[Records drawn from a dataset]
● ● ●

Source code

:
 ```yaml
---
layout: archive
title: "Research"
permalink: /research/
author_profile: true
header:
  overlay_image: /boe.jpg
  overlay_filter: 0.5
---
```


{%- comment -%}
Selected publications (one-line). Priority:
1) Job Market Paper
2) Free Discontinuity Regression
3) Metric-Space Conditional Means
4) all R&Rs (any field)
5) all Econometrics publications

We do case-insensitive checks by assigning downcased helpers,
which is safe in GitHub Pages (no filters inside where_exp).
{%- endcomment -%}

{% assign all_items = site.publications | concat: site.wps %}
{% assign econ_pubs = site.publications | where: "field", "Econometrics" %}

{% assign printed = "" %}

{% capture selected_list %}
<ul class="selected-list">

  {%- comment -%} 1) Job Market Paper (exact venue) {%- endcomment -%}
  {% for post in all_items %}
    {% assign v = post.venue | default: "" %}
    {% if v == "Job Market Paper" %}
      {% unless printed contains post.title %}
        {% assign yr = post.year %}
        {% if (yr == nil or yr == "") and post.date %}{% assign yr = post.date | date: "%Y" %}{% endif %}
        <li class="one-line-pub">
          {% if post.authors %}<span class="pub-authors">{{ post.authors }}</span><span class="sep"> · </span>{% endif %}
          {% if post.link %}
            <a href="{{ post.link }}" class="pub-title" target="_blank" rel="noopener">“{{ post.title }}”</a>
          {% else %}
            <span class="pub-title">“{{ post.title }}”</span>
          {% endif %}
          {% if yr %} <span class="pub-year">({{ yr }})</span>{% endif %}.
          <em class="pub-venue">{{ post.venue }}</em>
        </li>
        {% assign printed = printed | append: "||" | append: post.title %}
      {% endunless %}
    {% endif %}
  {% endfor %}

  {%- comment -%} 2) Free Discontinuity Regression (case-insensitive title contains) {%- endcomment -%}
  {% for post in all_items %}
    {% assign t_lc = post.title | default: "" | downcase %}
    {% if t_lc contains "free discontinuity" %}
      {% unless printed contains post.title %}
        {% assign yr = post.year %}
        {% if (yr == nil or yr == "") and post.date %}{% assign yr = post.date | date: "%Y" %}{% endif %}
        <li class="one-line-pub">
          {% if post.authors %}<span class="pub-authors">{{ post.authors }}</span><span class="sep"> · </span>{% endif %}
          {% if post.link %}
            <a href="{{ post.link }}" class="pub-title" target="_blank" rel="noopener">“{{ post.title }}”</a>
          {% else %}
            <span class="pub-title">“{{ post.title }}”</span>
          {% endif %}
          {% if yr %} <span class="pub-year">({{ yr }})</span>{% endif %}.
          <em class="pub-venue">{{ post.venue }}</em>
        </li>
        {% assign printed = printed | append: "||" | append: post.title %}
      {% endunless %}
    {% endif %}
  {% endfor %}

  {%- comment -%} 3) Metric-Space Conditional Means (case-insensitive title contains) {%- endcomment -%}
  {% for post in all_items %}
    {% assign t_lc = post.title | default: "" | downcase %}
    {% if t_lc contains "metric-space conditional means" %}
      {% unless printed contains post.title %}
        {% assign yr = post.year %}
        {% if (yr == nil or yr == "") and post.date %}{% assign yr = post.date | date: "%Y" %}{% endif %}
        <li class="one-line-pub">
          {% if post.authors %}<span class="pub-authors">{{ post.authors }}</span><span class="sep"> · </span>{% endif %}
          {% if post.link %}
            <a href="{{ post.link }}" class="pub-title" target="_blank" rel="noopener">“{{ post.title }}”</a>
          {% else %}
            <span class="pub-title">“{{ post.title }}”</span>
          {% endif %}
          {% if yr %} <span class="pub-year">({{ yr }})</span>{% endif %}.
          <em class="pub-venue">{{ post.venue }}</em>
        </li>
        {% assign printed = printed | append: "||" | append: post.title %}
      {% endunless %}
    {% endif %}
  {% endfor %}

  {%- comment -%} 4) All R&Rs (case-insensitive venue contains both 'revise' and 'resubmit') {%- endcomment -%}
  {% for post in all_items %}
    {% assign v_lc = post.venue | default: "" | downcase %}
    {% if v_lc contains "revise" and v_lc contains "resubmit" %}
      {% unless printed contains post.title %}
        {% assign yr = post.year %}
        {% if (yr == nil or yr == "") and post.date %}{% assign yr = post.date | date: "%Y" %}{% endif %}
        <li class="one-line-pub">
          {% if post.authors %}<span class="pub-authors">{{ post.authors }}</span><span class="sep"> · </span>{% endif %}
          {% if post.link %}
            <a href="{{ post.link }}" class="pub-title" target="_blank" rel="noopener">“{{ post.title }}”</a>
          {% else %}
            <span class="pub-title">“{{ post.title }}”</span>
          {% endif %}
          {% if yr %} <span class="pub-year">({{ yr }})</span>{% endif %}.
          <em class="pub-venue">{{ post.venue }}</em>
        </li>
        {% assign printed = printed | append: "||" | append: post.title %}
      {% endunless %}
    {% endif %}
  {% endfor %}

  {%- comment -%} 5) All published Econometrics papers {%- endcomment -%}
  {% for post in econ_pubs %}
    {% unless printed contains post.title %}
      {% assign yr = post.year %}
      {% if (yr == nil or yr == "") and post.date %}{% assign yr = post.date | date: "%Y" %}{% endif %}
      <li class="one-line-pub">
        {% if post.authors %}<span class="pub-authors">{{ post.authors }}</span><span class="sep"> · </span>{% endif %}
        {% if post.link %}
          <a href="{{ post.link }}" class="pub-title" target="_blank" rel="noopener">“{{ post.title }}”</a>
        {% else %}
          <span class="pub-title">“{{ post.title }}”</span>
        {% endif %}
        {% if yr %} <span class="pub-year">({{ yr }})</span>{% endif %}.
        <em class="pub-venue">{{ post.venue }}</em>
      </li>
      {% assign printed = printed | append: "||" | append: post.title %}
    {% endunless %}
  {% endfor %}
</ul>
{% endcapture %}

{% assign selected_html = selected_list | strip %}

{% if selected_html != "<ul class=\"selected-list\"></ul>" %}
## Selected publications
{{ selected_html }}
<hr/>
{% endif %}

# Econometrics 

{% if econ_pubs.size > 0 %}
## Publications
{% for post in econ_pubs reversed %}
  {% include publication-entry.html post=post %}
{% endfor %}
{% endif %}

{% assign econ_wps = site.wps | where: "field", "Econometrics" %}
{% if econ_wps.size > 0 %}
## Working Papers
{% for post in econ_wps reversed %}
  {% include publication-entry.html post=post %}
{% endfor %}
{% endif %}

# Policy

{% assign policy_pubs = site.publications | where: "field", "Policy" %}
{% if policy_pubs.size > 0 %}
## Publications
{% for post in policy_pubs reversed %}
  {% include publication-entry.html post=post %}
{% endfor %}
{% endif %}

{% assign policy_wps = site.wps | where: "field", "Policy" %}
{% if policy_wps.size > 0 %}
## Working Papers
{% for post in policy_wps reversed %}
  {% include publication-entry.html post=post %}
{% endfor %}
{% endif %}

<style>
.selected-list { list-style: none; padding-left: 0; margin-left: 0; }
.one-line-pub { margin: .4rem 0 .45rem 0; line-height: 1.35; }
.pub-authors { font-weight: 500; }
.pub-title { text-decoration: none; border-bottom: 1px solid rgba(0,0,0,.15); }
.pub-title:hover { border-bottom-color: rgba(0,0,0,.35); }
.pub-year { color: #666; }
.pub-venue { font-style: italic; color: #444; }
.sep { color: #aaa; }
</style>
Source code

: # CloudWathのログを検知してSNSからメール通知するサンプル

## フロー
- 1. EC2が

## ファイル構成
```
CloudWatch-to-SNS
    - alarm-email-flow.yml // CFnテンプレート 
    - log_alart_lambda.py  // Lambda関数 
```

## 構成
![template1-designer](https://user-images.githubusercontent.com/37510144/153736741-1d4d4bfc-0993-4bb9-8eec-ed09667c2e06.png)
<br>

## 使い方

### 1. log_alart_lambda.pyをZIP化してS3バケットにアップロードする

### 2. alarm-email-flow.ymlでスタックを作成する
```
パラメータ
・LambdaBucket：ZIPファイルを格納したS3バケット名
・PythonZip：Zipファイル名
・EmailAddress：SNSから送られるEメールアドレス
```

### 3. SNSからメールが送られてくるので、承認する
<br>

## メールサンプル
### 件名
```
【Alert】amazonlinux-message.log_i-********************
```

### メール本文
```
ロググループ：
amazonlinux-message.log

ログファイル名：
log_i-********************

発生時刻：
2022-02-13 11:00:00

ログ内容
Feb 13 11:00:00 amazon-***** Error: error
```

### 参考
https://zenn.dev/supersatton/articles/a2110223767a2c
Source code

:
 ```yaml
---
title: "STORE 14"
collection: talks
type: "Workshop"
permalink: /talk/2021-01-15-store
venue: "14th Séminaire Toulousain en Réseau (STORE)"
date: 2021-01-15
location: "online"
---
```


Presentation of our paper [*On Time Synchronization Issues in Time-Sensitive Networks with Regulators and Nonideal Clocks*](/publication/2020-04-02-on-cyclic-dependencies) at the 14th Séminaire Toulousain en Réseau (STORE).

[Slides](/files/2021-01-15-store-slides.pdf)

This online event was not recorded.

● ● ●

What is wanted is the number of lines holding "endcomment" in the entries. Nothing else should be given.

Answer to this exercise:
6